*INPUT DATA*.
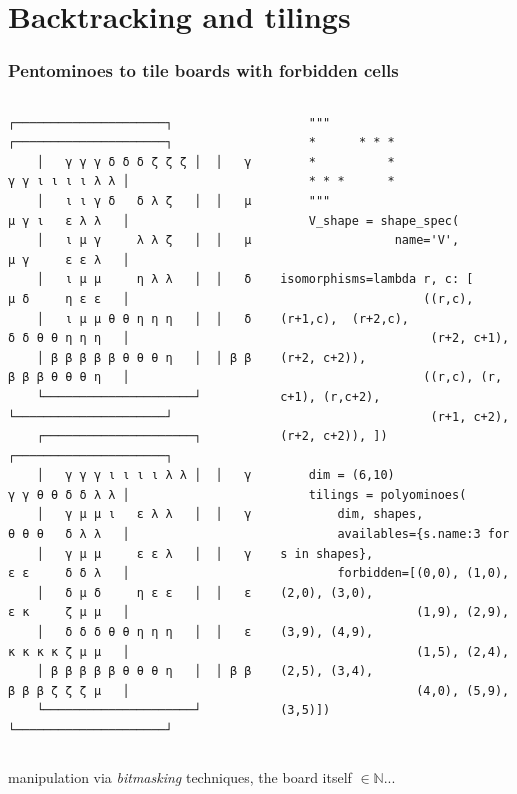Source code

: \documentclass[9pt]{beamer}
\begin{document}
\section{Backtracking and tilings}

\begin{frame}[fragile]
\frametitle{Pentominoes to tile boards with forbidden cells}
\begin{columns}
    \begin{column}{0.5\textwidth}  %
    \begin{Verbatim}[baselinestretch=0.1, fontsize=\footnotesize]
    ┌─────────────────────┐  ┌─────────────────────┐
    │   γ γ γ δ δ δ ζ ζ ζ │  │   γ γ γ ι ι ι ι λ λ │
    │   ι ι γ δ   δ λ ζ   │  │   μ μ γ ι   ε λ λ   │
    │   ι μ γ     λ λ ζ   │  │   μ μ γ     ε ε λ   │
    │   ι μ μ     η λ λ   │  │   δ μ δ     η ε ε   │
    │   ι μ μ θ θ η η η   │  │   δ δ δ θ θ η η η   │
    │ β β β β β θ θ θ η   │  │ β β β β β θ θ θ η   │
    └─────────────────────┘  └─────────────────────┘
    ┌─────────────────────┐  ┌─────────────────────┐
    │   γ γ γ ι ι ι ι λ λ │  │   γ γ γ θ θ δ δ λ λ │
    │   γ μ μ ι   ε λ λ   │  │   γ θ θ θ   δ λ λ   │
    │   γ μ μ     ε ε λ   │  │   γ ε ε     δ δ λ   │
    │   δ μ δ     η ε ε   │  │   ε ε κ     ζ μ μ   │
    │   δ δ δ θ θ η η η   │  │   ε κ κ κ κ ζ μ μ   │
    │ β β β β β θ θ θ η   │  │ β β β β β ζ ζ ζ μ   │
    └─────────────────────┘  └─────────────────────┘
    \end{Verbatim}
    \end{column}
    \begin{column}{0.5\textwidth}  %
    \begin{verbatim}
    """
    *      * * *
    *          *
    * * *      *
    """
    V_shape = shape_spec(
                name='V',
                isomorphisms=lambda r, c: [
                    ((r,c), (r+1,c),  (r+2,c),
                     (r+2, c+1), (r+2, c+2)),
                    ((r,c), (r, c+1), (r,c+2),
                     (r+1, c+2), (r+2, c+2)), ])

    dim = (6,10)
    tilings = polyominoes(
        dim, shapes,
        availables={s.name:3 for s in shapes},
        forbidden=[(0,0), (1,0), (2,0), (3,0),
                   (1,9), (2,9), (3,9), (4,9),
                   (1,5), (2,4), (2,5), (3,4),
                   (4,0), (5,9), (3,5)])
    \end{verbatim}
    \end{column}
\end{columns}
manipulation via \textit{bitmasking} techniques, the board itself $\in\mathbb{N}$...
\end{frame}
\end{document}
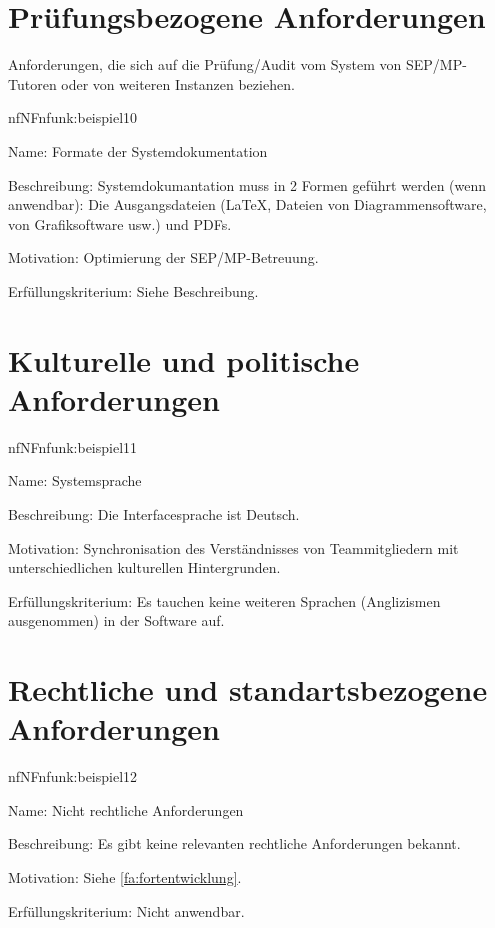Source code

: \section{Prüfungsbezogene Anforderungen}

Anforderungen, die sich auf die Prüfung/Audit vom System von SEP/MP-Tutoren oder von weiteren Instanzen beziehen.


\begin{description}[leftmargin=5em, style=sameline]	
	\begin{lhp}{nf}{NF}{nfunk:beispiel10}
		\item [Name:] Formate der Systemdokumentation
		\item [Beschreibung:] Systemdokumantation muss in 2 Formen geführt werden (wenn anwendbar): Die Ausgangsdateien (\LaTeX, Dateien von Diagrammensoftware, von Grafiksoftware usw.) und PDFs.
		\item [Motivation:] Optimierung der SEP/MP-Betreuung.
		\item [Erfüllungskriterium:] Siehe Beschreibung.
	\end{lhp}
\end{description}

\section{Kulturelle und politische Anforderungen}


\begin{description}[leftmargin=5em, style=sameline]	
	\begin{lhp}{nf}{NF}{nfunk:beispiel11}
		\item [Name:] Systemsprache
		\item [Beschreibung:] Die Interfacesprache ist Deutsch.
		\item [Motivation:] Synchronisation des Verständnisses von Teammitgliedern mit unterschiedlichen kulturellen Hintergrunden.
		\item [Erfüllungskriterium:] Es tauchen keine weiteren Sprachen (Anglizismen ausgenommen) in der Software auf.
	\end{lhp}
\end{description}

\section{Rechtliche und standartsbezogene Anforderungen}


\begin{description}[leftmargin=5em, style=sameline]	
	\begin{lhp}{nf}{NF}{nfunk:beispiel12}
		\item [Name:] Nicht rechtliche Anforderungen
		\item [Beschreibung:] Es gibt keine relevanten rechtliche Anforderungen bekannt.
		\item [Motivation:] Siehe \ref{fa:fortentwicklung}.
		\item [Erfüllungskriterium:] Nicht anwendbar.
	\end{lhp}
\end{description}
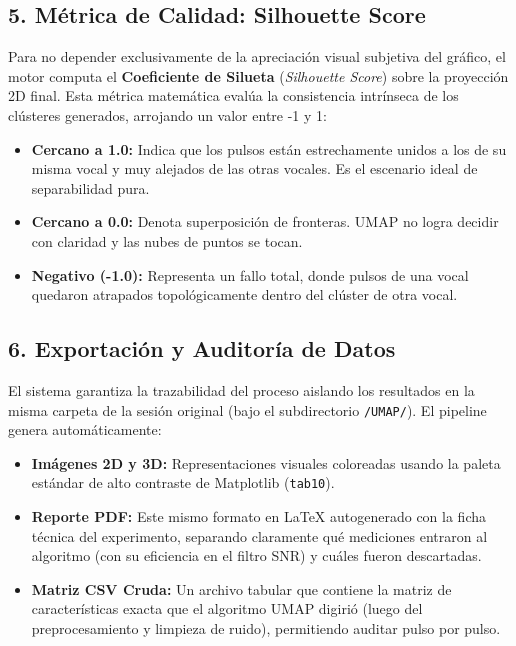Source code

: \documentclass[12pt, a4paper]{article}
\begin{document}
\subsection{5. Métrica de Calidad: Silhouette Score}
Para no depender exclusivamente de la apreciación visual subjetiva del gráfico, el motor computa el \textbf{Coeficiente de Silueta} (\textit{Silhouette Score}) sobre la proyección 2D final. Esta métrica matemática evalúa la consistencia intrínseca de los clústeres generados, arrojando un valor entre -1 y 1:
\begin{itemize}
    \item \textbf{Cercano a 1.0:} Indica que los pulsos están estrechamente unidos a los de su misma vocal y muy alejados de las otras vocales. Es el escenario ideal de separabilidad pura.
    \item \textbf{Cercano a 0.0:} Denota superposición de fronteras. UMAP no logra decidir con claridad y las nubes de puntos se tocan.
    \item \textbf{Negativo (-1.0):} Representa un fallo total, donde pulsos de una vocal quedaron atrapados topológicamente dentro del clúster de otra vocal.
\end{itemize}

\subsection{6. Exportación y Auditoría de Datos}
El sistema garantiza la trazabilidad del proceso aislando los resultados en la misma carpeta de la sesión original (bajo el subdirectorio \texttt{/UMAP/}). El pipeline genera automáticamente:
\begin{itemize}
    \item \textbf{Imágenes 2D y 3D:} Representaciones visuales coloreadas usando la paleta estándar de alto contraste de Matplotlib (\texttt{tab10}).
    \item \textbf{Reporte PDF:} Este mismo formato en LaTeX autogenerado con la ficha técnica del experimento, separando claramente qué mediciones entraron al algoritmo (con su eficiencia en el filtro SNR) y cuáles fueron descartadas.
    \item \textbf{Matriz CSV Cruda:} Un archivo tabular que contiene la matriz de características exacta que el algoritmo UMAP digirió (luego del preprocesamiento y limpieza de ruido), permitiendo auditar pulso por pulso.
\end{itemize}
\end{document}
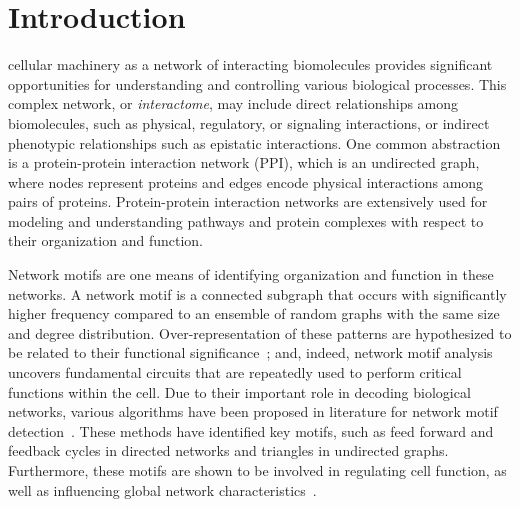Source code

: \documentclass[10pt, journal, compsoc, final]{IEEEtran}
\begin{document}
\maketitle


\IEEEdisplaynontitleabstractindextext




\IEEEpeerreviewmaketitle





\section{Introduction}\label{sec:introduction}







 cellular machinery as a network of interacting biomolecules
provides significant opportunities for understanding and controlling various biological
processes. This complex network, or \textit{interactome}, may include direct relationships
among biomolecules, such as physical, regulatory, or signaling interactions, or
indirect phenotypic relationships such as epistatic interactions. One common 
abstraction is a protein-protein interaction network (PPI), which is an 
undirected graph, where nodes represent proteins and
edges encode physical interactions among pairs of proteins.
Protein-protein interaction networks are extensively used for modeling and understanding
pathways and protein complexes with respect to their organization and function.

Network motifs are one means of identifying organization and function in these networks.
A network motif is a connected subgraph that occurs
with significantly higher frequency compared to an ensemble of random
graphs with the same size and degree distribution. Over-representation of these patterns are hypothesized to be related to their functional significance~\cite{Milo};
and, indeed, network motif analysis uncovers fundamental circuits that are repeatedly used
to perform critical functions within the cell. 
Due to their important role in decoding
biological networks, various algorithms have been proposed in literature for network
motif detection~\cite{Mfinder, Pajek, MAVisto,  FANMOD, Kavosh}. 
These methods have
identified key motifs, such as feed forward and feedback cycles in directed networks
and triangles in undirected graphs. Furthermore, these motifs are shown to be
involved in regulating cell function, as well as influencing global network
characteristics~\cite{Mangan2003,Shen-Orr2002,Chung2015,Barabasi2004,Wuchty2003}.
\end{document}
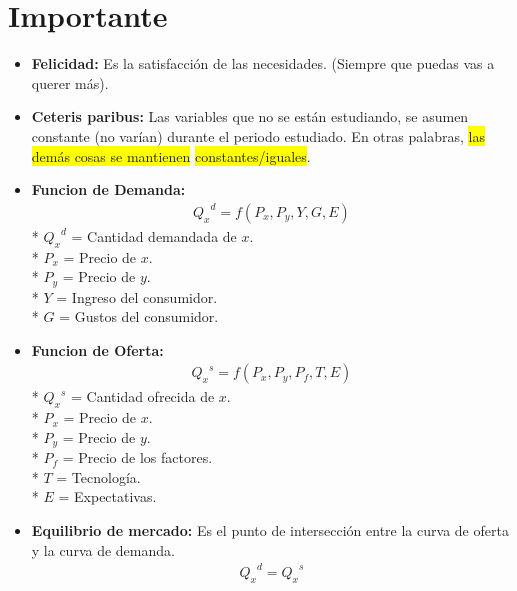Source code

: \documentclass{templateNote}
\newcommand{\destacar}[1]{ \colorbox{yellow}{#1}}
\begin{document}
\portada
\margenes %

\section{Importante}
\begin{itemize}
    \item \textbf{Felicidad:} Es la satisfacción de las necesidades. (Siempre que puedas vas a querer más).
    
    \item \textbf{Ceteris paribus:} Las variables que no se están estudiando, se asumen constante (no varían) durante el periodo estudiado. En otras palabras, \destacar{las demás cosas se mantienen} \destacar{constantes/iguales}.

    \item \textbf{Funcion de Demanda:} 
    \begin{align*}
        {Q_x}^d = f(P_x, P_y, Y, G, E)
    \end{align*}
* ${Q_x}^d$ = Cantidad demandada de $x$.\\
* $P_x$ = Precio de $x$.\\
* $P_y$ = Precio de $y$.\\
* $Y$ = Ingreso del consumidor.\\
* $G$ = Gustos del consumidor.\\
    
    \item \textbf{Funcion de Oferta:}
    \begin{align*}
        {Q_x}^s = f(P_x, P_y, P_f, T, E)
    \end{align*}
* ${Q_x}^s$ = Cantidad ofrecida de $x$.\\
* $P_x$ = Precio de $x$.\\
* $P_y$ = Precio de $y$.\\
* $P_f$ = Precio de los factores.\\
* $T$ = Tecnología.\\
* $E$ = Expectativas.\\

    \item \textbf{Equilibrio de mercado:} Es el punto de intersección entre la curva de oferta y la curva de demanda.\\
    \begin{align*}
        {Q_x}^d = {Q_x}^s
    \end{align*}
    

\end{itemize}
\end{document}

*WHAT YOU SHOULD DO*.
Search the records for the word "UMAP", then list every line that has it.

*ANSWER TO THIS PROBLEM*.
    \item \textbf{Cercano a 0.0:} Denota superposición de fronteras. UMAP no logra decidir con claridad y las nubes de puntos se tocan.
El sistema garantiza la trazabilidad del proceso aislando los resultados en la misma carpeta de la sesión original (bajo el subdirectorio \texttt{/UMAP/}). El pipeline genera automáticamente:
    \item \textbf{Matriz CSV Cruda:} Un archivo tabular que contiene la matriz de características exacta que el algoritmo UMAP digirió (luego del preprocesamiento y limpieza de ruido), permitiendo auditar pulso por pulso.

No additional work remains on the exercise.